American Vanadium seeks tieup with Japanese firms

JIJI

Canada’s American Vanadium Corp. is hoping to build long-term partnerships with Japanese companies in vanadium-related businesses, its chief executive said in an interview.

The Canadian company hopes to start vanadium production at its wholly owned mine in Nevada as early as 2015. The Gibellini Project is currently subject to environmental screening by U.S. authorities.

“We have received a lot of interest from Japan. We have been actively in discussion with companies looking at building vanadium flow batteries as well as steelmakers in Japan,” American Vanadium President and CEO Bill Radvak said.

“Once you form a relationship, they (Japanese firms) are true partners for a long term.
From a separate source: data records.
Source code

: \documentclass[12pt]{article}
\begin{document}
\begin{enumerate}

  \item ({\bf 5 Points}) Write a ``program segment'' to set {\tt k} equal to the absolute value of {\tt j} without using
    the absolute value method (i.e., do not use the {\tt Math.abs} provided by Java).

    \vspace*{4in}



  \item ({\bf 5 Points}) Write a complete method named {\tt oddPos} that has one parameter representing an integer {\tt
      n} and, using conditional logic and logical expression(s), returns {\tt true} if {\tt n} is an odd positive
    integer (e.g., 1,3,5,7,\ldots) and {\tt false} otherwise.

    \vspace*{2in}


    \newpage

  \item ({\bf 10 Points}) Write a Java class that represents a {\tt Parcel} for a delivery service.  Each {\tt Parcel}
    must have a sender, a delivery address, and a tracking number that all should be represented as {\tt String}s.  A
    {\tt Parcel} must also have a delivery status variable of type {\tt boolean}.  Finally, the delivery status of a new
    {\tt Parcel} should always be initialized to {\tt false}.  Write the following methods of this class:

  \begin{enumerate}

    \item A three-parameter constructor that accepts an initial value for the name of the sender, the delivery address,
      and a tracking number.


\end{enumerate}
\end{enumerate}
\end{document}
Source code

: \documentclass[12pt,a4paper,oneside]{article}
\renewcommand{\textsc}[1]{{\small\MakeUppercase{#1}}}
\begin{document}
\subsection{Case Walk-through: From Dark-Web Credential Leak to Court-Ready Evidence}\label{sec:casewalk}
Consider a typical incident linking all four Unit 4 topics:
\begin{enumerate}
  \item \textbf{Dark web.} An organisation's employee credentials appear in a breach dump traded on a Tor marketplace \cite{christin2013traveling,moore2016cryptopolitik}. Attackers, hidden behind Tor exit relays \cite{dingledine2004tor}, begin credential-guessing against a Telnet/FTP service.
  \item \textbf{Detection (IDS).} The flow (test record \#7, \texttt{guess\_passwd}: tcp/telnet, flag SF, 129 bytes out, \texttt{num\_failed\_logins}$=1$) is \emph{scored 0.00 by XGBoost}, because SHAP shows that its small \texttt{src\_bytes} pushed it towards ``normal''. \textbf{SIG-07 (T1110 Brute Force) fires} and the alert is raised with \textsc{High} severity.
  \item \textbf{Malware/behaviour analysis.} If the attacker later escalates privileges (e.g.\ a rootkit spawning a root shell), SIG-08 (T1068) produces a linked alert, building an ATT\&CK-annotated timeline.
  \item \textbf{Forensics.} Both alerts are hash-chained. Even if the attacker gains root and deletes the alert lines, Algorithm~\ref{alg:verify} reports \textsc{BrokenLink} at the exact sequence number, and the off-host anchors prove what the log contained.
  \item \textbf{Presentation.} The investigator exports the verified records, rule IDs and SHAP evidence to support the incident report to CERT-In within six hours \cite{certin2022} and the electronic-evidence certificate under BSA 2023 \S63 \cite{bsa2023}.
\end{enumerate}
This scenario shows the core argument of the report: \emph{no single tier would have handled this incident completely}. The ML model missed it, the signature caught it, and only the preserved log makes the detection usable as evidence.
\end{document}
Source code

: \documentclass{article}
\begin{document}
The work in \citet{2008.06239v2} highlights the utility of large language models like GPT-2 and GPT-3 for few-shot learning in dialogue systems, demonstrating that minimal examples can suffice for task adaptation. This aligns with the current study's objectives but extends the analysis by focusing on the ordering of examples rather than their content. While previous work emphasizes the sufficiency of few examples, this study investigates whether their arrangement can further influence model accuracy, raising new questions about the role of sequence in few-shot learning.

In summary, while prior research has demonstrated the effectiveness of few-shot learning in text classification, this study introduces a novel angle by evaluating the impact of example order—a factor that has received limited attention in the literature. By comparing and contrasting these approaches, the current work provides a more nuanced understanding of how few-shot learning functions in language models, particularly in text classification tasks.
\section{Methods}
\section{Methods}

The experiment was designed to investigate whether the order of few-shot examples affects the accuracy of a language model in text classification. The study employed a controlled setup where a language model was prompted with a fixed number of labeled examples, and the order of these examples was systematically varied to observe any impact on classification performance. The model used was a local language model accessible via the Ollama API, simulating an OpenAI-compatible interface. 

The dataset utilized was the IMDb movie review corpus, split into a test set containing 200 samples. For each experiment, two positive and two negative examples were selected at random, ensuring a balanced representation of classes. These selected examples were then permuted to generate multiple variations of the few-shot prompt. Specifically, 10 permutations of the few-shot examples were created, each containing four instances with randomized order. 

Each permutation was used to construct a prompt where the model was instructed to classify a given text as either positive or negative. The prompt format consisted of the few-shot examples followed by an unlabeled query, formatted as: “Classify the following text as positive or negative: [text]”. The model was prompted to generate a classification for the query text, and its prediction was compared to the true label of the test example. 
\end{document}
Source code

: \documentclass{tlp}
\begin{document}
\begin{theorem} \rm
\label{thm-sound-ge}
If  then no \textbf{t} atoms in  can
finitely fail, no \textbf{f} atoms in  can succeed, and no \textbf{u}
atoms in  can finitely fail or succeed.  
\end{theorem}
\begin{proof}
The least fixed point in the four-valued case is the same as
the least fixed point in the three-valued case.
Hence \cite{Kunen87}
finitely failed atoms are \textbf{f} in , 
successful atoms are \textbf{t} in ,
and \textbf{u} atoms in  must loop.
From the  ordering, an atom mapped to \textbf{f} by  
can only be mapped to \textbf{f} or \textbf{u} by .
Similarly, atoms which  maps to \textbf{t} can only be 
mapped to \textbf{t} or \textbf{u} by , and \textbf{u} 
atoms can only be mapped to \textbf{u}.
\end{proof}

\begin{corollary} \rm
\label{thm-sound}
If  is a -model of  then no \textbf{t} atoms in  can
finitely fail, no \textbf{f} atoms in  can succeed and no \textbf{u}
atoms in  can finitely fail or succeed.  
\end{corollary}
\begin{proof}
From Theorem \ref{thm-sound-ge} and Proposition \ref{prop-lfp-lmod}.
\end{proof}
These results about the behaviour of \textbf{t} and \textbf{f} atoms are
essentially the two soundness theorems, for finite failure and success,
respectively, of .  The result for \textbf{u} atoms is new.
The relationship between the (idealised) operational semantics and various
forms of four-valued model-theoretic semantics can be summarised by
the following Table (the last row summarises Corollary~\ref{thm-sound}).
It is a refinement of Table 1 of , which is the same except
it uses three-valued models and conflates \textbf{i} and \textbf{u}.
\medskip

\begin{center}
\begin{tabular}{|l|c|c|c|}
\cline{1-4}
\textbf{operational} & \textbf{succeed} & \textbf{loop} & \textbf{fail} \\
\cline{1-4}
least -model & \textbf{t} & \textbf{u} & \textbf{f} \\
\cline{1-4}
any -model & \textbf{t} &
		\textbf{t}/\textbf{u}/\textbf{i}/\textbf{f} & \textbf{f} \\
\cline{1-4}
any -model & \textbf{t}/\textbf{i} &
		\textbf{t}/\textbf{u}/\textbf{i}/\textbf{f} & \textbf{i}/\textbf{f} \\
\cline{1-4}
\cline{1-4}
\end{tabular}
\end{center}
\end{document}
For us, it would be fantastic if we are able to get into a joint venture with (a) Japanese company,” Radvak said.

While vanadium is mainly used for reinforcing steel, the company expects a surge in demand for use in flow batteries, Radvak said.

Flow batteries, which have large capacities and long lives and are safe, are used at conventional power plants but are also effective in storing surplus power at night and for solar and wind power generation.

“In the business of manufacturing flow batteries, if you can’t control your supply cost of vanadium, you’re going to lose all your profit,” Radvak pointed out. “You can’t enter the business in a significant way unless you get a long-term supply contract.”

“We are looking for a partnership to help build this business in the U.S. At this point, our interest is really partnering with Japanese or Chinese companies, possibly both,” he said.

American Vanadium expects the mine in Nevada to be the only vanadium mine in the United States and meet about 20 percent of vanadium demand in the country.

“We could meet the needs of both U.S. and Japanese markets,” Radvak said.